# [Assignment]
The records below are to be reproduced exactly, with every picture left out.

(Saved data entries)
>>>
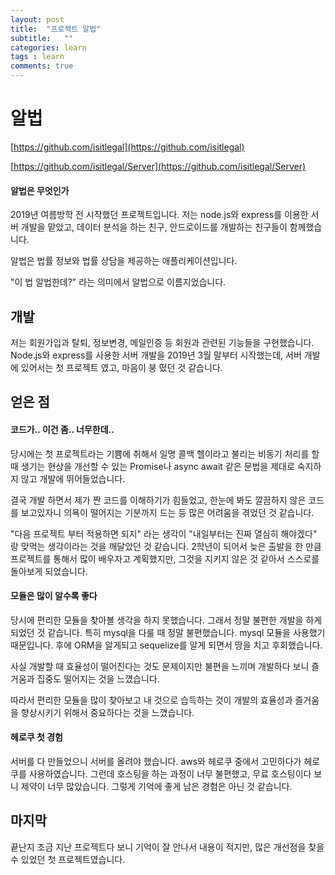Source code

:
 ```yaml
---
layout: post
title:  "프로젝트 알법"
subtitle:   ""
categories: learn
tags : learn
comments: true
---
```

# 알법

[https://github.com/isitlegal](https://github.com/isitlegal)

[https://github.com/isitlegal/Server](https://github.com/isitlegal/Server)

#### 알법은 무엇인가

 2019년 여름방학 전 시작했던 프로젝트입니다. 저는 node.js와 express를 이용한 서버 개발을 맡았고, 데이터 분석을 하는 친구, 안드로이드를 개발하는 친구들이 함께했습니다.

알법은 법률 정보와 법률 상담을 제공하는 애플리케이션입니다.

"이 법 알법한데?" 라는 의미에서 알법으로 이름지었습니다.



## 개발

저는 회원가입과 탈퇴, 정보변경, 메일인증 등 회원과 관련된 기능들을 구현했습니다. Node.js와 express를 사용한 서버 개발을 2019년 3월 말부터 시작했는데, 서버 개발에 있어서는 첫 프로젝트 였고, 마음이 붕 떴던 것 같습니다.



## 얻은 점

#### 코드가.. 이건 좀.. 너무한데..

당시에는 첫 프로젝트라는 기쁨에 취해서 일명 콜백 헬이라고 불리는 비동기 처리를 할 때 생기는 현상을 개선할 수 있는 Promise나 async await 같은 문법을 제대로 숙지하지 않고 개발에 뛰어들었습니다.

결국 개발 하면서 제가 짠 코드를 이해하기가 힘들었고, 한눈에 봐도 깔끔하지 않은 코드를 보고있자니 의욕이 떨어지는 기분까지 드는 등 많은 어려움을 겪었던 것 같습니다.

"다음 프로젝트 부터 적용하면 되지" 라는 생각이 "내일부터는 진짜 열심히 해야겠다" 랑 맞먹는 생각이라는 것을 깨달았던 것 같습니다. 2학년이 되어서 늦은 출발을 한 만큼 프로젝트를 통해서 많이 배우자고 계획했지만, 그것을 지키지 않은 것 같아서 스스로를 돌아보게 되었습니다.

#### 모듈은 많이 알수록 좋다

당시에 편리한 모듈을 찾아볼 생각을 하지 못했습니다. 그래서 정말 불편한 개발을 하게 되었던 것 같습니다. 특히 mysql을 다룰 때 정말 불편했습니다. mysql 모듈을 사용했기 때문입니다. 후에 ORM을 알게되고 sequelize를 알게 되면서 땅을 치고 후회했습니다.

사실 개발할 때 효율성이 떨어진다는 것도 문제이지만 불편을 느끼며 개발하다 보니 즐거움과 집중도 떨어지는 것을 느꼈습니다.

따라서 편리한 모듈을 많이 찾아보고 내 것으로 습득하는 것이 개발의 효율성과 즐거움을 향상시키기 위해서 중요하다는 것을 느꼈습니다.

#### 헤로쿠 첫 경험

서버를 다 만들었으니 서버를 올려야 했습니다. aws와 헤로쿠 중에서 고민하다가 헤로쿠를 사용하였습니다. 그런데 호스팅을 하는 과정이 너무 불편했고, 무료 호스팅이다 보니 제약이 너무 많았습니다. 그렇게 기억에 좋게 남은 경험은 아닌 것 같습니다.

## 마지막

끝난지 조금 지난 프로젝트다 보니 기억이 잘 안나서 내용이 적지만, 많은 개선점을 찾을 수 있었던 첫 프로젝트였습니다.
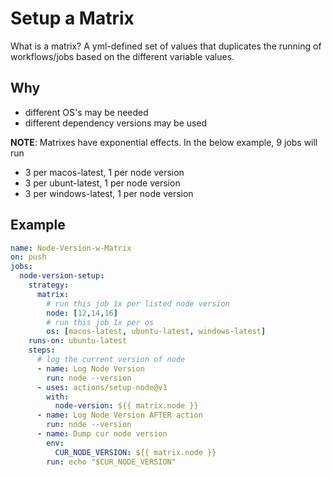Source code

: # Setup a Matrix
What is a matrix? A yml-defined set of values that duplicates the running of workflows/jobs based on the different variable values.  

## Why
- different OS's may be needed
- different dependency versions may be used


**NOTE**: Matrixes have exponential effects. In the below example, 9 jobs will run
- 3 per macos-latest, 1 per node version
- 3 per ubunt-latest, 1 per node version
- 3 per windows-latest, 1 per node version


## Example
```yaml
name: Node-Version-w-Matrix
on: push
jobs:
  node-version-setup:
    strategy:
      matrix:
        # run this job 1x per listed node version
        node: [12,14,16]
        # run this job 1x per os
        os: [macos-latest, ubuntu-latest, windows-latest]
    runs-on: ubuntu-latest
    steps:
      # log the current version of node
      - name: Log Node Version
        run: node --version
      - uses: actions/setup-node@v1
        with:
          node-version: ${{ matrix.node }}
      - name: Log Node Version AFTER action
        run: node --version
      - name: Dump cur node version
        env:
          CUR_NODE_VERSION: ${{ matrix.node }}
        run: echo "$CUR_NODE_VERSION"
```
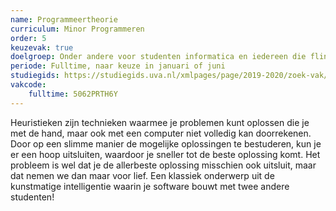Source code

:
 ```yaml
---
name: Programmeertheorie
curriculum: Minor Programmeren
order: 5
keuzevak: true
doelgroep: Onder andere voor studenten informatica en iedereen die flink wat programmeervakken heeft gevolgd
periode: Fulltime, naar keuze in januari of juni
studiegids: https://studiegids.uva.nl/xmlpages/page/2019-2020/zoek-vak/vak/72969
vakcode:
    fulltime: 5062PRTH6Y
---
```


Heuristieken zijn technieken waarmee je problemen kunt oplossen die je met de hand, maar ook met een computer niet volledig kan doorrekenen. Door op een slimme manier de mogelijke oplossingen te bestuderen, kun je er een hoop uitsluiten, waardoor je sneller tot de beste oplossing komt. Het probleem is wel dat je de allerbeste oplossing misschien ook uitsluit, maar dat nemen we dan maar voor lief. Een klassiek onderwerp uit de kunstmatige intelligentie waarin je software bouwt met twee andere studenten!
<<<
# [Final answer]
Source code

:
 ```yaml
---
layout: post
title:  "프로젝트 알법"
subtitle:   ""
categories: learn
tags : learn
comments: true
---
```

# 알법

[https://github.com/isitlegal](https://github.com/isitlegal)

[https://github.com/isitlegal/Server](https://github.com/isitlegal/Server)

#### 알법은 무엇인가

 2019년 여름방학 전 시작했던 프로젝트입니다. 저는 node.js와 express를 이용한 서버 개발을 맡았고, 데이터 분석을 하는 친구, 안드로이드를 개발하는 친구들이 함께했습니다.

알법은 법률 정보와 법률 상담을 제공하는 애플리케이션입니다.

"이 법 알법한데?" 라는 의미에서 알법으로 이름지었습니다.



## 개발

저는 회원가입과 탈퇴, 정보변경, 메일인증 등 회원과 관련된 기능들을 구현했습니다. Node.js와 express를 사용한 서버 개발을 2019년 3월 말부터 시작했는데, 서버 개발에 있어서는 첫 프로젝트 였고, 마음이 붕 떴던 것 같습니다.



## 얻은 점

#### 코드가.. 이건 좀.. 너무한데..

당시에는 첫 프로젝트라는 기쁨에 취해서 일명 콜백 헬이라고 불리는 비동기 처리를 할 때 생기는 현상을 개선할 수 있는 Promise나 async await 같은 문법을 제대로 숙지하지 않고 개발에 뛰어들었습니다.

결국 개발 하면서 제가 짠 코드를 이해하기가 힘들었고, 한눈에 봐도 깔끔하지 않은 코드를 보고있자니 의욕이 떨어지는 기분까지 드는 등 많은 어려움을 겪었던 것 같습니다.

"다음 프로젝트 부터 적용하면 되지" 라는 생각이 "내일부터는 진짜 열심히 해야겠다" 랑 맞먹는 생각이라는 것을 깨달았던 것 같습니다. 2학년이 되어서 늦은 출발을 한 만큼 프로젝트를 통해서 많이 배우자고 계획했지만, 그것을 지키지 않은 것 같아서 스스로를 돌아보게 되었습니다.

#### 모듈은 많이 알수록 좋다

당시에 편리한 모듈을 찾아볼 생각을 하지 못했습니다. 그래서 정말 불편한 개발을 하게 되었던 것 같습니다. 특히 mysql을 다룰 때 정말 불편했습니다. mysql 모듈을 사용했기 때문입니다. 후에 ORM을 알게되고 sequelize를 알게 되면서 땅을 치고 후회했습니다.

사실 개발할 때 효율성이 떨어진다는 것도 문제이지만 불편을 느끼며 개발하다 보니 즐거움과 집중도 떨어지는 것을 느꼈습니다.

따라서 편리한 모듈을 많이 찾아보고 내 것으로 습득하는 것이 개발의 효율성과 즐거움을 향상시키기 위해서 중요하다는 것을 느꼈습니다.

#### 헤로쿠 첫 경험

서버를 다 만들었으니 서버를 올려야 했습니다. aws와 헤로쿠 중에서 고민하다가 헤로쿠를 사용하였습니다. 그런데 호스팅을 하는 과정이 너무 불편했고, 무료 호스팅이다 보니 제약이 너무 많았습니다. 그렇게 기억에 좋게 남은 경험은 아닌 것 같습니다.

## 마지막

끝난지 조금 지난 프로젝트다 보니 기억이 잘 안나서 내용이 적지만, 많은 개선점을 찾을 수 있었던 첫 프로젝트였습니다.
Source code

: # Setup a Matrix
What is a matrix? A yml-defined set of values that duplicates the running of workflows/jobs based on the different variable values.  

## Why
- different OS's may be needed
- different dependency versions may be used


**NOTE**: Matrixes have exponential effects. In the below example, 9 jobs will run
- 3 per macos-latest, 1 per node version
- 3 per ubunt-latest, 1 per node version
- 3 per windows-latest, 1 per node version


## Example
```yaml
name: Node-Version-w-Matrix
on: push
jobs:
  node-version-setup:
    strategy:
      matrix:
        # run this job 1x per listed node version
        node: [12,14,16]
        # run this job 1x per os
        os: [macos-latest, ubuntu-latest, windows-latest]
    runs-on: ubuntu-latest
    steps:
      # log the current version of node
      - name: Log Node Version
        run: node --version
      - uses: actions/setup-node@v1
        with:
          node-version: ${{ matrix.node }}
      - name: Log Node Version AFTER action
        run: node --version
      - name: Dump cur node version
        env:
          CUR_NODE_VERSION: ${{ matrix.node }}
        run: echo "$CUR_NODE_VERSION"
```
Source code

:
 ```yaml
---
name: Programmeertheorie
curriculum: Minor Programmeren
order: 5
keuzevak: true
doelgroep: Onder andere voor studenten informatica en iedereen die flink wat programmeervakken heeft gevolgd
periode: Fulltime, naar keuze in januari of juni
studiegids: https://studiegids.uva.nl/xmlpages/page/2019-2020/zoek-vak/vak/72969
vakcode:
    fulltime: 5062PRTH6Y
---
```


Heuristieken zijn technieken waarmee je problemen kunt oplossen die je met de hand, maar ook met een computer niet volledig kan doorrekenen. Door op een slimme manier de mogelijke oplossingen te bestuderen, kun je er een hoop uitsluiten, waardoor je sneller tot de beste oplossing komt. Het probleem is wel dat je de allerbeste oplossing misschien ook uitsluit, maar dat nemen we dan maar voor lief. Een klassiek onderwerp uit de kunstmatige intelligentie waarin je software bouwt met twee andere studenten!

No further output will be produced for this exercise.